◆ Instructions for the task ◆
Your task is to restate word for word the lines in the material below, from the one with "This project will" up to and including the one with "- YouTube Dataset: The". Do not carry over the pictures.

◆ Provided material ◆
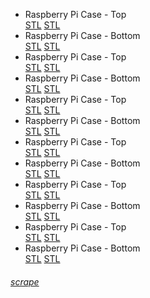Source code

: <div class="gitDiv">
	<div class="filesDiv">
		<ul class="filelist">
			<li>
				<div class="divLinkWrapper">
					<div class="divLinkL" onclick="window.open('https://github.com/fullborelabs/raspberry-pi-case','mywindow');" style="cursor: pointer;">
						Raspberry Pi Case - Top
					</div> 
					<div class="divLinkR">
						<a href="https://github.com/fullborelabs/raspberry-pi-case/blob/main/pi-case-lid.stl" target="_blank" class="green">STL</a>
						<a href="https://github.com/fullborelabs/raspberry-pi-case/blob/main/pi-case-lid.stl" target="_blank" class="red">STL</a>
					</div>
				</div>
			</li>
			<li>
				<div class="divLinkWrapper">
					<div class="divLinkL" onclick="window.open('https://github.com/fullborelabs/raspberry-pi-case','mywindow');" style="cursor: pointer;">
						Raspberry Pi Case - Bottom
					</div> 
					<div class="divLinkR"> 
						<a href="https://github.com/fullborelabs/raspberry-pi-case/blob/main/pi-case-lid.stl" target="_blank" class="magenta">STL</a>
						<a href="https://github.com/fullborelabs/raspberry-pi-case/blob/main/pi-case-lid.stl" target="_blank" class="orange">STL</a>
					</div>
				</div>
			</li>
			<li>
				<div class="divLinkWrapper">
					<div class="divLinkL" onclick="window.open('https://github.com/fullborelabs/raspberry-pi-case','mywindow');" style="cursor: pointer;">
						Raspberry Pi Case - Top
					</div> 
					<div class="divLinkR">
						<a href="https://github.com/fullborelabs/raspberry-pi-case/blob/main/pi-case-lid.stl" target="_blank" class="green">STL</a>
						<a href="https://github.com/fullborelabs/raspberry-pi-case/blob/main/pi-case-lid.stl" target="_blank" class="red">STL</a>
					</div>
				</div>
			</li>
			<li>
				<div class="divLinkWrapper">
					<div class="divLinkL" onclick="window.open('https://github.com/fullborelabs/raspberry-pi-case','mywindow');" style="cursor: pointer;">
						Raspberry Pi Case - Bottom
					</div> 
					<div class="divLinkR"> 
						<a href="https://github.com/fullborelabs/raspberry-pi-case/blob/main/pi-case-lid.stl" target="_blank" class="magenta">STL</a>
						<a href="https://github.com/fullborelabs/raspberry-pi-case/blob/main/pi-case-lid.stl" target="_blank" class="orange">STL</a>
					</div>
				</div>
			</li>
			<li>
				<div class="divLinkWrapper">
					<div class="divLinkL" onclick="window.open('https://github.com/fullborelabs/raspberry-pi-case','mywindow');" style="cursor: pointer;">
						Raspberry Pi Case - Top
					</div> 
					<div class="divLinkR">
						<a href="https://github.com/fullborelabs/raspberry-pi-case/blob/main/pi-case-lid.stl" target="_blank" class="green">STL</a>
						<a href="https://github.com/fullborelabs/raspberry-pi-case/blob/main/pi-case-lid.stl" target="_blank" class="red">STL</a>
					</div>
				</div>
			</li>
			<li>
				<div class="divLinkWrapper">
					<div class="divLinkL" onclick="window.open('https://github.com/fullborelabs/raspberry-pi-case','mywindow');" style="cursor: pointer;">
						Raspberry Pi Case - Bottom
					</div> 
					<div class="divLinkR"> 
						<a href="https://github.com/fullborelabs/raspberry-pi-case/blob/main/pi-case-lid.stl" target="_blank" class="magenta">STL</a>
						<a href="https://github.com/fullborelabs/raspberry-pi-case/blob/main/pi-case-lid.stl" target="_blank" class="orange">STL</a>
					</div>
				</div>
			</li>
			<li>
				<div class="divLinkWrapper">
					<div class="divLinkL" onclick="window.open('https://github.com/fullborelabs/raspberry-pi-case','mywindow');" style="cursor: pointer;">
						Raspberry Pi Case - Top
					</div> 
					<div class="divLinkR">
						<a href="https://github.com/fullborelabs/raspberry-pi-case/blob/main/pi-case-lid.stl" target="_blank" class="green">STL</a>
						<a href="https://github.com/fullborelabs/raspberry-pi-case/blob/main/pi-case-lid.stl" target="_blank" class="red">STL</a>
					</div>
				</div>
			</li>
			<li>
				<div class="divLinkWrapper">
					<div class="divLinkL" onclick="window.open('https://github.com/fullborelabs/raspberry-pi-case','mywindow');" style="cursor: pointer;">
						Raspberry Pi Case - Bottom
					</div> 
					<div class="divLinkR"> 
						<a href="https://github.com/fullborelabs/raspberry-pi-case/blob/main/pi-case-lid.stl" target="_blank" class="magenta">STL</a>
						<a href="https://github.com/fullborelabs/raspberry-pi-case/blob/main/pi-case-lid.stl" target="_blank" class="orange">STL</a>
					</div>
				</div>
			</li>
			<li>
				<div class="divLinkWrapper">
					<div class="divLinkL" onclick="window.open('https://github.com/fullborelabs/raspberry-pi-case','mywindow');" style="cursor: pointer;">
						Raspberry Pi Case - Top
					</div> 
					<div class="divLinkR">
						<a href="https://github.com/fullborelabs/raspberry-pi-case/blob/main/pi-case-lid.stl" target="_blank" class="green">STL</a>
						<a href="https://github.com/fullborelabs/raspberry-pi-case/blob/main/pi-case-lid.stl" target="_blank" class="red">STL</a>
					</div>
				</div>
			</li>
			<li>
				<div class="divLinkWrapper">
					<div class="divLinkL" onclick="window.open('https://github.com/fullborelabs/raspberry-pi-case','mywindow');" style="cursor: pointer;">
						Raspberry Pi Case - Bottom
					</div> 
					<div class="divLinkR"> 
						<a href="https://github.com/fullborelabs/raspberry-pi-case/blob/main/pi-case-lid.stl" target="_blank" class="magenta">STL</a>
						<a href="https://github.com/fullborelabs/raspberry-pi-case/blob/main/pi-case-lid.stl" target="_blank" class="orange">STL</a>
					</div>
				</div>
			</li>
			<li>
				<div class="divLinkWrapper">
					<div class="divLinkL" onclick="window.open('https://github.com/fullborelabs/raspberry-pi-case','mywindow');" style="cursor: pointer;">
						Raspberry Pi Case - Top
					</div> 
					<div class="divLinkR">
						<a href="https://github.com/fullborelabs/raspberry-pi-case/blob/main/pi-case-lid.stl" target="_blank" class="green">STL</a>
						<a href="https://github.com/fullborelabs/raspberry-pi-case/blob/main/pi-case-lid.stl" target="_blank" class="red">STL</a>
					</div>
				</div>
			</li>
			<li>
				<div class="divLinkWrapper">
					<div class="divLinkL" onclick="window.open('https://github.com/fullborelabs/raspberry-pi-case','mywindow');" style="cursor: pointer;">
						Raspberry Pi Case - Bottom
					</div> 
					<div class="divLinkR"> 
						<a href="https://github.com/fullborelabs/raspberry-pi-case/blob/main/pi-case-lid.stl" target="_blank" class="magenta">STL</a>
						<a href="https://github.com/fullborelabs/raspberry-pi-case/blob/main/pi-case-lid.stl" target="_blank" class="orange">STL</a>
					</div>
				</div>
			</li>
		</ul>
        	<h6><a href="https://fullborelabs.com/wp/git-scripts/raspberry-pi-case/files-scrape.cgi" target="_blank" class="scrapeLink">scrape</a></h6>
	</div>
</div>
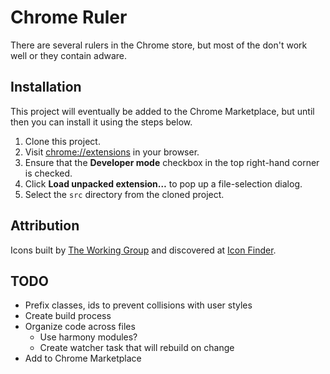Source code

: # Chrome Ruler

There are several rulers in the Chrome store, but most of the don't work well or they contain adware.

## Installation

This project will eventually be added to the Chrome Marketplace, but until then you can install it using the steps below.

1. Clone this project.
2. Visit [chrome://extensions](chrome://extensions) in your browser.
3. Ensure that the **Developer mode** checkbox in the top right-hand corner is checked.
4. Click **Load unpacked extension…** to pop up a file-selection dialog.
5. Select the `src` directory from the cloned project.

## Attribution

Icons built by [The Working Group](http://blog.twg.ca) and discovered at [Icon Finder](https://www.iconfinder.com/icons/62246/ruler_icon).

## TODO

- Prefix classes, ids to prevent collisions with user styles
- Create build process
- Organize code across files
  - Use harmony modules?
  - Create watcher task that will rebuild on change
- Add to Chrome Marketplace
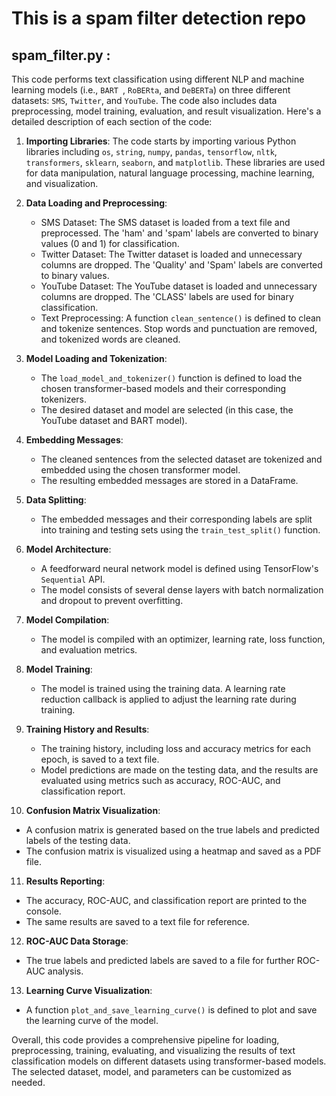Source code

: # This is a spam filter detection repo

## spam_filter.py :

This code performs text classification using different NLP and machine learning models (i.e., `BART `, `RoBERta`, and `DeBERTa`) on three different datasets: `SMS`, `Twitter`, and `YouTube`. The code also includes data preprocessing, model training, evaluation, and result visualization. Here's a detailed description of each section of the code:

1. **Importing Libraries**: The code starts by importing various Python libraries including `os`, `string`, `numpy`, `pandas`, `tensorflow`, `nltk`, `transformers`, `sklearn`, `seaborn`, and `matplotlib`. These libraries are used for data manipulation, natural language processing, machine learning, and visualization.

2. **Data Loading and Preprocessing**:

   - SMS Dataset: The SMS dataset is loaded from a text file and preprocessed. The 'ham' and 'spam' labels are converted to binary values (0 and 1) for classification.
   - Twitter Dataset: The Twitter dataset is loaded and unnecessary columns are dropped. The 'Quality' and 'Spam' labels are converted to binary values.
   - YouTube Dataset: The YouTube dataset is loaded and unnecessary columns are dropped. The 'CLASS' labels are used for binary classification.
   - Text Preprocessing: A function `clean_sentence()` is defined to clean and tokenize sentences. Stop words and punctuation are removed, and tokenized words are cleaned.

3. **Model Loading and Tokenization**:

   - The `load_model_and_tokenizer()` function is defined to load the chosen transformer-based models and their corresponding tokenizers.
   - The desired dataset and model are selected (in this case, the YouTube dataset and BART model).

4. **Embedding Messages**:

   - The cleaned sentences from the selected dataset are tokenized and embedded using the chosen transformer model.
   - The resulting embedded messages are stored in a DataFrame.

5. **Data Splitting**:

   - The embedded messages and their corresponding labels are split into training and testing sets using the `train_test_split()` function.

6. **Model Architecture**:

   - A feedforward neural network model is defined using TensorFlow's `Sequential` API.
   - The model consists of several dense layers with batch normalization and dropout to prevent overfitting.

7. **Model Compilation**:

   - The model is compiled with an optimizer, learning rate, loss function, and evaluation metrics.

8. **Model Training**:

   - The model is trained using the training data. A learning rate reduction callback is applied to adjust the learning rate during training.

9. **Training History and Results**:

   - The training history, including loss and accuracy metrics for each epoch, is saved to a text file.
   - Model predictions are made on the testing data, and the results are evaluated using metrics such as accuracy, ROC-AUC, and classification report.

10. **Confusion Matrix Visualization**:

- A confusion matrix is generated based on the true labels and predicted labels of the testing data.
- The confusion matrix is visualized using a heatmap and saved as a PDF file.

11. **Results Reporting**:

- The accuracy, ROC-AUC, and classification report are printed to the console.
- The same results are saved to a text file for reference.

12. **ROC-AUC Data Storage**:

- The true labels and predicted labels are saved to a file for further ROC-AUC analysis.

13. **Learning Curve Visualization**:

- A function `plot_and_save_learning_curve()` is defined to plot and save the learning curve of the model.

Overall, this code provides a comprehensive pipeline for loading, preprocessing, training, evaluating, and visualizing the results of text classification models on different datasets using transformer-based models. The selected dataset, model, and parameters can be customized as needed.
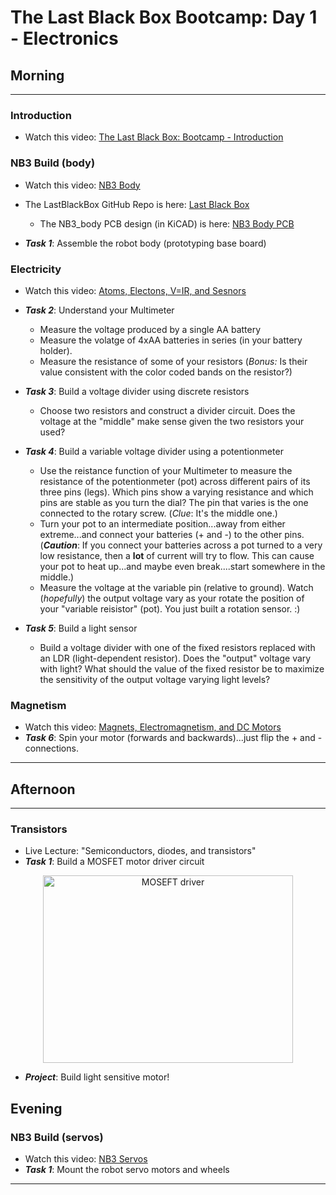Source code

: # The Last Black Box Bootcamp: Day 1 - Electronics

## Morning

----

### Introduction

- Watch this video: [The Last Black Box: Bootcamp - Introduction](https://vimeo.com/625626556)

### NB3 Build (body)

- Watch this video: [NB3 Body](https://vimeo.com/625664801)
- The LastBlackBox GitHub Repo is here: [Last Black Box](https://github.com/NoBlackBoxes/LastBlackBox)
  - The NB3_body PCB design (in KiCAD) is here: [NB3 Body PCB](https://github.com/NoBlackBoxes/LastBlackBox/tree/master/boxes/electrons/NB3_body)

- ***Task 1***: Assemble the robot body (prototyping base board)

### Electricity

- Watch this video: [Atoms, Electons, V=IR, and Sesnors](https://vimeo.com/625820421)

- ***Task 2***: Understand your Multimeter
  - Measure the voltage produced by a single AA battery
  - Measure the volatge of 4xAA batteries in series (in your battery holder).
  - Measure the resistance of some of your resistors (*Bonus:* Is their value consistent with the color coded bands on the resistor?)
- ***Task 3***: Build a voltage divider using discrete resistors
  -  Choose two resistors and construct a divider circuit. Does the voltage at the "middle" make sense given the two resistors your used?
- ***Task 4***: Build a variable voltage divider using a potentionmeter
  - Use the reistance function of your Multimeter to measure the resistance of the potentionmeter (pot) across different pairs of its three pins (legs). Which pins show a varying resistance and which pins are stable as you turn the dial? The pin that varies is the one connected to the rotary screw. (*Clue*: It's the middle one.)
  - Turn your pot to an intermediate position...away from either extreme...and connect your batteries (+ and -) to the other pins. (***Caution***: If you connect your batteries across a pot turned to a very low resistance, then a **lot** of current will try to flow. This can cause your pot to heat up...and maybe even break....start somewhere in the middle.)
  - Measure the voltage at the variable pin (relative to ground). Watch (*hopefully*) the output voltage vary as your rotate the position of your "variable reisistor" (pot). You just built a rotation sensor. :)
- ***Task 5***: Build a light sensor
  - Build a voltage divider with one of the fixed resistors replaced with an LDR (light-dependent resistor). Does the "output" voltage vary with light? What should the value of the fixed resistor be to maximize the sensitivity of the output voltage varying light levels?

### Magnetism

- Watch this video: [Magnets, Electromagnetism, and DC Motors](https://vimeo.com/626603421)
- ***Task 6***: Spin your motor (forwards and backwards)...just flip the + and - connections.

----

## Afternoon

----

### Transistors

- Live Lecture: "Semiconductors, diodes, and transistors"
- ***Task 1***: Build a MOSFET motor driver circuit


<p align="center">
<img src="resources/images/MOSFET_motor_driver.png" alt="MOSEFT driver" width="400" height="300">
</p>

- ***Project***: Build light sensitive motor!

## Evening

### NB3 Build (servos)

- Watch this video: [NB3 Servos](https://vimeo.com/625827358)
- ***Task 1***: Mount the robot servo motors and wheels


----
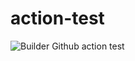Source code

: # action-test
![Builder](https://github.com/pjoc-team/action-demo/workflows/Builder/badge.svg?branch=master)
Github action test
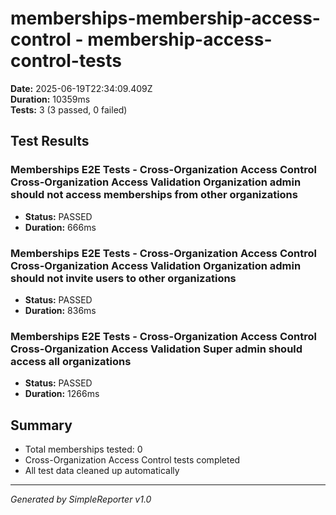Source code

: # memberships-membership-access-control - membership-access-control-tests

**Date:** 2025-06-19T22:34:09.409Z  
**Duration:** 10359ms  
**Tests:** 3 (3 passed, 0 failed)

## Test Results


### Memberships E2E Tests - Cross-Organization Access Control Cross-Organization Access Validation Organization admin should not access memberships from other organizations
- **Status:** PASSED
- **Duration:** 666ms



### Memberships E2E Tests - Cross-Organization Access Control Cross-Organization Access Validation Organization admin should not invite users to other organizations
- **Status:** PASSED
- **Duration:** 836ms



### Memberships E2E Tests - Cross-Organization Access Control Cross-Organization Access Validation Super admin should access all organizations
- **Status:** PASSED
- **Duration:** 1266ms



## Summary

- Total memberships tested: 0
- Cross-Organization Access Control tests completed
- All test data cleaned up automatically

---
*Generated by SimpleReporter v1.0*
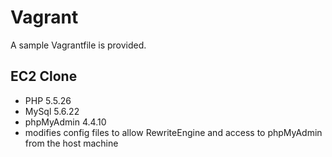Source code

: # Vagrant

A sample Vagrantfile is provided.

## EC2 Clone 
- PHP 5.5.26
- MySql 5.6.22
- phpMyAdmin 4.4.10
- modifies config files to allow RewriteEngine and access to phpMyAdmin from the host machine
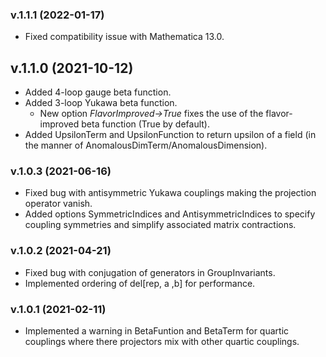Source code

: ### v.1.1.1 (2022-01-17)
- Fixed compatibility issue with Mathematica 13.0.

## v.1.1.0 (2021-10-12)
- Added 4-loop gauge beta function.
- Added 3-loop Yukawa beta function.
	- New option *FlavorImproved->True* fixes the use of the flavor-improved beta function (True by default).   
- Added UpsilonTerm and UpsilonFunction to return upsilon of a field (in the manner of AnomalousDimTerm/AnomalousDimension).

### v.1.0.3 (2021-06-16)
- Fixed bug with antisymmetric Yukawa couplings making the projection operator vanish.
- Added options SymmetricIndices and AntisymmetricIndices to specify coupling symmetries and simplify associated matrix contractions.

### v.1.0.2 (2021-04-21)
- Fixed bug with conjugation of generators in GroupInvariants.
- Implemented ordering of del[rep, a ,b] for performance.

### v.1.0.1 (2021-02-11)
- Implemented a warning in BetaFuntion and BetaTerm for quartic couplings where there projectors mix with other quartic couplings.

◆ Solution below ◆
This project will eventually be added to the Chrome Marketplace, but until then you can install it using the steps below.

1. Clone this project.
2. Visit [chrome://extensions](chrome://extensions) in your browser.
3. Ensure that the **Developer mode** checkbox in the top right-hand corner is checked.
4. Click **Load unpacked extension…** to pop up a file-selection dialog.
5. Select the `src` directory from the cloned project.

## Attribution

Icons built by [The Working Group](http://blog.twg.ca) and discovered at [Icon Finder](https://www.iconfinder.com/icons/62246/ruler_icon).

## TODO

- Prefix classes, ids to prevent collisions with user styles
- Create build process
- Organize code across files
  - Use harmony modules?
  - Create watcher task that will rebuild on change
- Add to Chrome Marketplace
Source code

: # This is a spam filter detection repo

## spam_filter.py :

This code performs text classification using different NLP and machine learning models (i.e., `BART `, `RoBERta`, and `DeBERTa`) on three different datasets: `SMS`, `Twitter`, and `YouTube`. The code also includes data preprocessing, model training, evaluation, and result visualization. Here's a detailed description of each section of the code:

1. **Importing Libraries**: The code starts by importing various Python libraries including `os`, `string`, `numpy`, `pandas`, `tensorflow`, `nltk`, `transformers`, `sklearn`, `seaborn`, and `matplotlib`. These libraries are used for data manipulation, natural language processing, machine learning, and visualization.

2. **Data Loading and Preprocessing**:

   - SMS Dataset: The SMS dataset is loaded from a text file and preprocessed. The 'ham' and 'spam' labels are converted to binary values (0 and 1) for classification.
   - Twitter Dataset: The Twitter dataset is loaded and unnecessary columns are dropped. The 'Quality' and 'Spam' labels are converted to binary values.
   - YouTube Dataset: The YouTube dataset is loaded and unnecessary columns are dropped. The 'CLASS' labels are used for binary classification.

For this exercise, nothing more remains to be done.